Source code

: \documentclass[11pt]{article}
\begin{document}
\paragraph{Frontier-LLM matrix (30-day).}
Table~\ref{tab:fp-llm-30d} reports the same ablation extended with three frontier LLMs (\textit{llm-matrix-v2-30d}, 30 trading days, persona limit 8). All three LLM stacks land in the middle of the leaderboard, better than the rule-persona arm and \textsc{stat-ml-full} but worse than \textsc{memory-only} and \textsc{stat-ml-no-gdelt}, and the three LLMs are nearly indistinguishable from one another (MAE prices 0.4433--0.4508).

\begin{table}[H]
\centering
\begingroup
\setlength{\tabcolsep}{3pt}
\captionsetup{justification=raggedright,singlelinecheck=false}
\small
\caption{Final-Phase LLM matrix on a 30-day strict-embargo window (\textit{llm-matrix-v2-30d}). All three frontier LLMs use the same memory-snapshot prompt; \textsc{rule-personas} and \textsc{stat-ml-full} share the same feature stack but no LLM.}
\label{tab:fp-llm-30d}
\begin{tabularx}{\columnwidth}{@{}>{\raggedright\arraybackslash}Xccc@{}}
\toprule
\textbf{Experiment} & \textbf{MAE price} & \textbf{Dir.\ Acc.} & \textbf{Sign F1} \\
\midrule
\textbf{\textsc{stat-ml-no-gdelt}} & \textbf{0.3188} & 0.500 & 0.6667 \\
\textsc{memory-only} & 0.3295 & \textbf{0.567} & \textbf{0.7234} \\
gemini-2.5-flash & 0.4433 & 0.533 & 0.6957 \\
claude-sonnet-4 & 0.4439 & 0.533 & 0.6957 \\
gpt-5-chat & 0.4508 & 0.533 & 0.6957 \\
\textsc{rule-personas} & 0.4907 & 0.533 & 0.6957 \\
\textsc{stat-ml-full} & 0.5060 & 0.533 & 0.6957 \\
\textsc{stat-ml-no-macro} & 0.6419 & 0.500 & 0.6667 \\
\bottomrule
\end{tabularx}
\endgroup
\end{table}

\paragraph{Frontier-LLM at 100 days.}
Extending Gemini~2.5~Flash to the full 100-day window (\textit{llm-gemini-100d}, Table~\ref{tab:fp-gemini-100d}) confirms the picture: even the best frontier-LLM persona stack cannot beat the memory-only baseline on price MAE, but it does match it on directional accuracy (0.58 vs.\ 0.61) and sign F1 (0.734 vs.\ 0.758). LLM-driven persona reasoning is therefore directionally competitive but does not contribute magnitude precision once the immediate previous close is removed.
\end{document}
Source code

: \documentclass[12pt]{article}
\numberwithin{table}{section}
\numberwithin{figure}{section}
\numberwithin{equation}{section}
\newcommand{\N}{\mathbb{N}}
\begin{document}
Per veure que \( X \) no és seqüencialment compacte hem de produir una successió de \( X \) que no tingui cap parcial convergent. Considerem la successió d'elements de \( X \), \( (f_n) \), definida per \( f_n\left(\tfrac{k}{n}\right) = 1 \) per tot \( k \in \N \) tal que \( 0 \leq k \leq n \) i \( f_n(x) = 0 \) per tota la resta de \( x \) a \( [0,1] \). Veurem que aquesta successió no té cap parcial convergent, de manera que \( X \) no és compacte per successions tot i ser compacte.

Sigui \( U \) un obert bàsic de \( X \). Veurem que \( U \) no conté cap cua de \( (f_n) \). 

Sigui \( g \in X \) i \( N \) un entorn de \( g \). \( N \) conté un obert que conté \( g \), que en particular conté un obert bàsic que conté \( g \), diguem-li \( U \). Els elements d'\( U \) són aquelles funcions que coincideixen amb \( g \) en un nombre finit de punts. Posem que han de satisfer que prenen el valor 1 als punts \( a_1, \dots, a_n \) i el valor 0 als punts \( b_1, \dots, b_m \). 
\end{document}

--

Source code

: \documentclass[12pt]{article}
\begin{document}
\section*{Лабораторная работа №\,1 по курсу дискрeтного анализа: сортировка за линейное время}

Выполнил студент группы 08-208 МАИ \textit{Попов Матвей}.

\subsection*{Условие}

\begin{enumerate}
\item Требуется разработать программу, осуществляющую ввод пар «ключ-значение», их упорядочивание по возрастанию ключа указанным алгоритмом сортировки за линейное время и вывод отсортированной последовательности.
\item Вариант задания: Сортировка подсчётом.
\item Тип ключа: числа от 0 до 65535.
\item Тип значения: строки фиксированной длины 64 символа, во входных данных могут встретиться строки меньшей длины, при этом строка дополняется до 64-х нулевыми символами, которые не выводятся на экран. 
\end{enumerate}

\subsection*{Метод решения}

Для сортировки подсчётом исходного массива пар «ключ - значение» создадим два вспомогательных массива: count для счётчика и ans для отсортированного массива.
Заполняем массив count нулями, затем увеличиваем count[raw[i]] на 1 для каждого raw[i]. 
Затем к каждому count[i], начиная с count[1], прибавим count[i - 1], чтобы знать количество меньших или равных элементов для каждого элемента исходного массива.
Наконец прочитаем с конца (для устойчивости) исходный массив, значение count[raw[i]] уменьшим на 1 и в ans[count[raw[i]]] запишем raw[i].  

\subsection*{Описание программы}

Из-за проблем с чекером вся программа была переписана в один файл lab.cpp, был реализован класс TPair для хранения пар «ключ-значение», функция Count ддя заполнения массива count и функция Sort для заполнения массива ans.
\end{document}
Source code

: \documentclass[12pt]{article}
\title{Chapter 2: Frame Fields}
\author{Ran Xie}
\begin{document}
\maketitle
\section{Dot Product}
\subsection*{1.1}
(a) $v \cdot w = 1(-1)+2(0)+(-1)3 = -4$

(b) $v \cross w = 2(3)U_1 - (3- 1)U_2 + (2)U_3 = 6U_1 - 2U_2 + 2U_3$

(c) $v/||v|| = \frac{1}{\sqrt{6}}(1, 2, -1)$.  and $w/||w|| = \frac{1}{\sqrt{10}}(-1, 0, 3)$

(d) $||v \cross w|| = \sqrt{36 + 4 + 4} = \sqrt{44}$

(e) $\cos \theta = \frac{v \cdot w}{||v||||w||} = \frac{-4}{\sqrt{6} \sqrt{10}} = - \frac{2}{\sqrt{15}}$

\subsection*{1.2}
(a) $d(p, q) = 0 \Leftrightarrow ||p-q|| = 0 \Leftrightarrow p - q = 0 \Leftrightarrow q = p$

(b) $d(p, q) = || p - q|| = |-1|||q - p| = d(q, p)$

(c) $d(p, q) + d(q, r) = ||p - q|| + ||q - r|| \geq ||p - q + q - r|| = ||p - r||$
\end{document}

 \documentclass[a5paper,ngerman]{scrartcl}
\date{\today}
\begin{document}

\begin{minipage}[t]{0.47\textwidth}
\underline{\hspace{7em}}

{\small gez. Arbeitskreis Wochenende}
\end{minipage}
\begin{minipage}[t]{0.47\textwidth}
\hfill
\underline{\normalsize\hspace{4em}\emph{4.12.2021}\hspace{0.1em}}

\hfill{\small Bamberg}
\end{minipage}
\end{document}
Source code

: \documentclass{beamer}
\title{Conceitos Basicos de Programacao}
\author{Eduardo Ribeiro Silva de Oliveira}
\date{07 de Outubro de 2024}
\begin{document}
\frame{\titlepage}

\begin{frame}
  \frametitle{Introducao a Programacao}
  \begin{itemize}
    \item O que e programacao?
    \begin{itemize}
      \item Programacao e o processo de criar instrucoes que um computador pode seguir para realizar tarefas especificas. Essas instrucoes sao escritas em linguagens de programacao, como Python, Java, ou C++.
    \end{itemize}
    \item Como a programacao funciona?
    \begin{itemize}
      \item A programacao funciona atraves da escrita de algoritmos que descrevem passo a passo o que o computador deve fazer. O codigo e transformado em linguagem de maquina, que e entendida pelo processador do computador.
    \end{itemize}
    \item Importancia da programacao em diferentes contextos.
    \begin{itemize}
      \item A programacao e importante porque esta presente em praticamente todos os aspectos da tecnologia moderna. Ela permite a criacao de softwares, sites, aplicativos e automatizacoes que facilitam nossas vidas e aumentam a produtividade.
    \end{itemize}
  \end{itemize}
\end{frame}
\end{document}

#### Work instruction:
Find, please, how many lines in the data include the word "cross", and put down that number only.

#### Reply:
2